Search the data for the string "Undergraduate" and extract every line where it appears.

━━ MATERIAL PROVIDED

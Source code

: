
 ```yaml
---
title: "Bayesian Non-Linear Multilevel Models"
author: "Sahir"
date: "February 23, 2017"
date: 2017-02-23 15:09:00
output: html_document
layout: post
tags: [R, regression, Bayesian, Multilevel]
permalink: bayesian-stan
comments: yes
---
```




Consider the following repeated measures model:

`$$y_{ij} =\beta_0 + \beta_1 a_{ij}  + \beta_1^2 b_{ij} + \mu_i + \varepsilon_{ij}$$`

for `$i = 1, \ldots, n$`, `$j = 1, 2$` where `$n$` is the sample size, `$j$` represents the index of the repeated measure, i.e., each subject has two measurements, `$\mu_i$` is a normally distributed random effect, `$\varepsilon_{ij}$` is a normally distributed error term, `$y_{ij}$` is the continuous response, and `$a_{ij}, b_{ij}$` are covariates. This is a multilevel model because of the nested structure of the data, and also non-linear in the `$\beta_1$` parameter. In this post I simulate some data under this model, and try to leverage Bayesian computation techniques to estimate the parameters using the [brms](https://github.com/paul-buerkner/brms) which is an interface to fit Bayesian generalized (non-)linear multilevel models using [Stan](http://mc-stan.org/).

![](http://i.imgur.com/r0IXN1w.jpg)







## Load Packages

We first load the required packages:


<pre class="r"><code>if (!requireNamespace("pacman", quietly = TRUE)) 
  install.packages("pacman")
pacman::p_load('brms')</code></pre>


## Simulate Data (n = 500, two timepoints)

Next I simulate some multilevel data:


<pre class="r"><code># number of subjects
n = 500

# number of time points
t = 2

━━━━
━━ MATERIAL PROVIDED

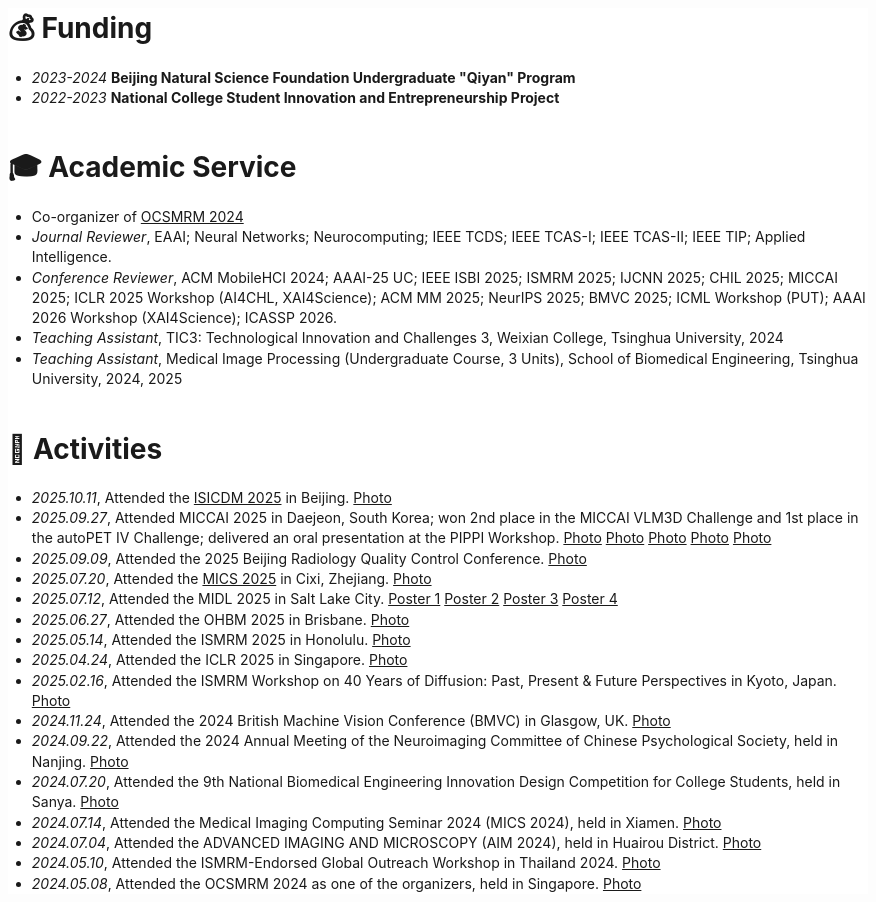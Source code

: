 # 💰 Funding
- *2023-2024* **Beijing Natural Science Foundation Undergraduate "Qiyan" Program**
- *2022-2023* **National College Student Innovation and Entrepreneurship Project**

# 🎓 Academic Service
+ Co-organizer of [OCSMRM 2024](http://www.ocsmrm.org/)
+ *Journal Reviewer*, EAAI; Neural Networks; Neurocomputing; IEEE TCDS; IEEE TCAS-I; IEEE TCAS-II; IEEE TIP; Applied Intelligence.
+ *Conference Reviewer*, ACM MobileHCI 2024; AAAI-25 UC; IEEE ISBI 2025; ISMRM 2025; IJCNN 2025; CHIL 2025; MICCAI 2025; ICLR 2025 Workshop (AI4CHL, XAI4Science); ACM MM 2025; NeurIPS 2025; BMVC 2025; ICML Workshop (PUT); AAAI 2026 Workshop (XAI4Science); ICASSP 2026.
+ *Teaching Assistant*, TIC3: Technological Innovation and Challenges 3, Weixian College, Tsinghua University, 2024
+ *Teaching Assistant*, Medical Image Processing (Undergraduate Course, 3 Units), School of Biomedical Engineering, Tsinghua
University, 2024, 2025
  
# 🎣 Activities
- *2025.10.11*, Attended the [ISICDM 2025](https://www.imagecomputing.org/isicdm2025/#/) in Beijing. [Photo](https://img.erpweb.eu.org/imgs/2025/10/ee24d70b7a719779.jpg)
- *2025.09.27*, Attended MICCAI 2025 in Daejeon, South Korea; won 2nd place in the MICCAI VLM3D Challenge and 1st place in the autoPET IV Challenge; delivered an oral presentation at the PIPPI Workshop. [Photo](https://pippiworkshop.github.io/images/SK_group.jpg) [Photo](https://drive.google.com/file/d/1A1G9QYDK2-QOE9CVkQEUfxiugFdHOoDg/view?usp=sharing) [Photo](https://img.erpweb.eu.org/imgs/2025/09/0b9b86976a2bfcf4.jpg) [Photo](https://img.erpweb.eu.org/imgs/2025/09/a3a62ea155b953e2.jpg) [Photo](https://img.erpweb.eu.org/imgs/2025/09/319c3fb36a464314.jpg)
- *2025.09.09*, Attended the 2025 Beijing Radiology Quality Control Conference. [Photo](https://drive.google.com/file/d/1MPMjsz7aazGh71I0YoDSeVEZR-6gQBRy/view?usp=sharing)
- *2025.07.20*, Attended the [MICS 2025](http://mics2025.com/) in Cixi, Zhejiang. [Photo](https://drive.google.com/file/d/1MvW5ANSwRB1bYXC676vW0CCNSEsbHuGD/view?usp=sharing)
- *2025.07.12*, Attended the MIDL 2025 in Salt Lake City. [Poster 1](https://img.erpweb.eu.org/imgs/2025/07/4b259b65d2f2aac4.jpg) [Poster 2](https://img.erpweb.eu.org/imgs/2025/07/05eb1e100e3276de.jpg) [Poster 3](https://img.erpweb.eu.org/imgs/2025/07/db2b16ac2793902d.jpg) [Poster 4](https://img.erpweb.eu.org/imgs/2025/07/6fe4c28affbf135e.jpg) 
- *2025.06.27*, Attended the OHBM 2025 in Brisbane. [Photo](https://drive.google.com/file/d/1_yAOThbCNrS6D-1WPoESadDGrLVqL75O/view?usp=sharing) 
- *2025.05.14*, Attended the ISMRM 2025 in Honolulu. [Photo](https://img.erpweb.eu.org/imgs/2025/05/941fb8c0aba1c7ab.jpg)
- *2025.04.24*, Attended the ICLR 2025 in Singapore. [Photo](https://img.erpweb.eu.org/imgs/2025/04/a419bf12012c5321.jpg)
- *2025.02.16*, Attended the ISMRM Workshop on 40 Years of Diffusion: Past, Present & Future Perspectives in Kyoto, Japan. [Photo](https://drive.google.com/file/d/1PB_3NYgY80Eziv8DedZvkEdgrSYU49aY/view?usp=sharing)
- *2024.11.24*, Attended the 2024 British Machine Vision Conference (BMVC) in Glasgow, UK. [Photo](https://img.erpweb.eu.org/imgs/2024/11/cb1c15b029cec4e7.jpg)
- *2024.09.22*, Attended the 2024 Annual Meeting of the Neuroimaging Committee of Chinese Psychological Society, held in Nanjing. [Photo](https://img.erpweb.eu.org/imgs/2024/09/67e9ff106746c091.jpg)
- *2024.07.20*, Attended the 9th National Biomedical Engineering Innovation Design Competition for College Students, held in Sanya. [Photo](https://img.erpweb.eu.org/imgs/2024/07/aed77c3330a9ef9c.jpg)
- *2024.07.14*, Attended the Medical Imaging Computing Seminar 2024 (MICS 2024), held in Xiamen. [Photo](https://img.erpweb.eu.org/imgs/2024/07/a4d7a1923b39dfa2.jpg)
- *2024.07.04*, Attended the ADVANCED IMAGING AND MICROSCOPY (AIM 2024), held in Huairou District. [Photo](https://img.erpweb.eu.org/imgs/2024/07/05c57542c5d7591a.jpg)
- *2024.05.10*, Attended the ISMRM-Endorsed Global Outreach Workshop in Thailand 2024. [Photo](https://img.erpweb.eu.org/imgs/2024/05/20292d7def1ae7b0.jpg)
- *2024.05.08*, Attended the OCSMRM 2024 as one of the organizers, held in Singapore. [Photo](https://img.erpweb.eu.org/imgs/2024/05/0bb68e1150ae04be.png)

━━━━
━━ MATERIAL PROVIDED

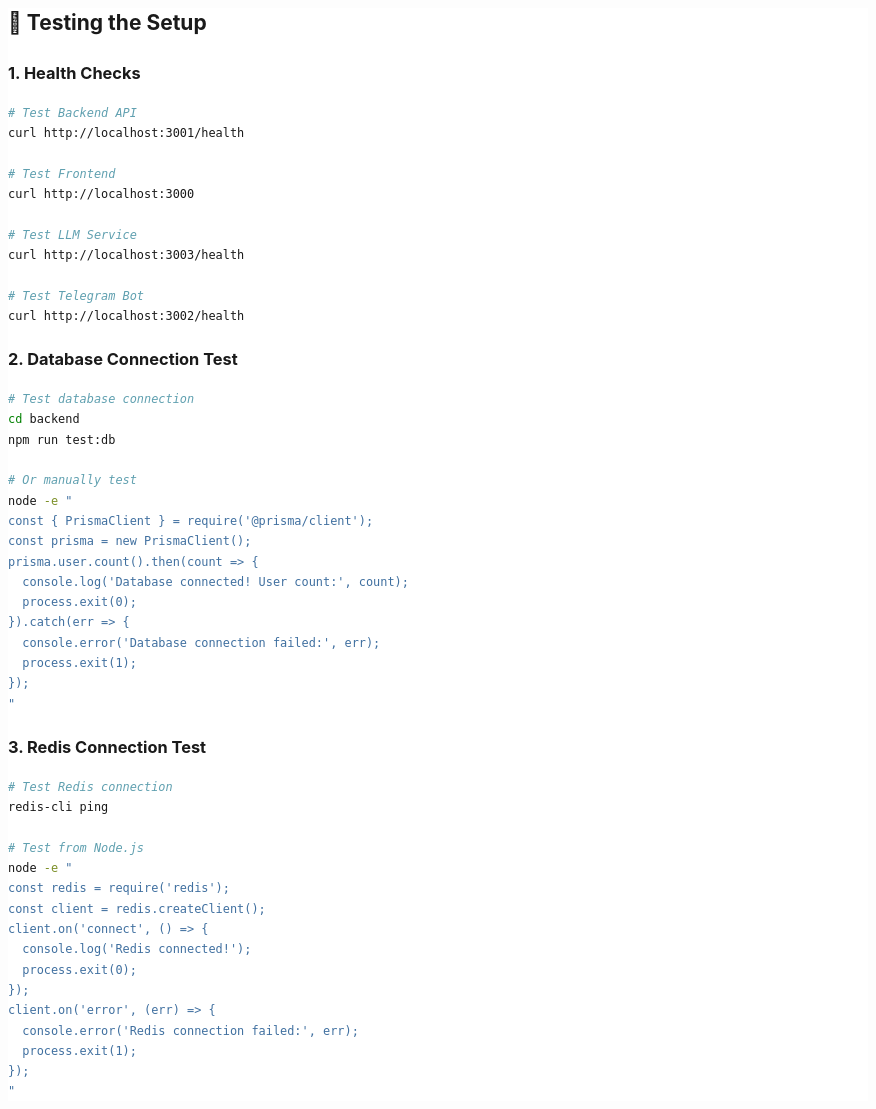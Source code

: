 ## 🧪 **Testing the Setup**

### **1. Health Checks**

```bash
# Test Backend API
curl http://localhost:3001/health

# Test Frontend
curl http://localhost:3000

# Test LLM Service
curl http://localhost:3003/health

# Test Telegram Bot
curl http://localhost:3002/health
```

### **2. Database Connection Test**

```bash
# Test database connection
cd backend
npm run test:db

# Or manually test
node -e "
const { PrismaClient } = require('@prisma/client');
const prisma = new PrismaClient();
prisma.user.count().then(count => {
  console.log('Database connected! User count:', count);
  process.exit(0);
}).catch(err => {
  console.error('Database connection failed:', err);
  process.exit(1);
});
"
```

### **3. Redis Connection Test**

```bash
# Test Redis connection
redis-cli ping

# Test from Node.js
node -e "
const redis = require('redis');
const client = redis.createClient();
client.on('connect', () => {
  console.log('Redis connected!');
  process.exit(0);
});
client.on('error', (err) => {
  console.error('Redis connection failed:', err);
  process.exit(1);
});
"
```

━━━━

ANSWER:
- *2023-2024* **Beijing Natural Science Foundation Undergraduate "Qiyan" Program**
+ *Teaching Assistant*, Medical Image Processing (Undergraduate Course, 3 Units), School of Biomedical Engineering, Tsinghua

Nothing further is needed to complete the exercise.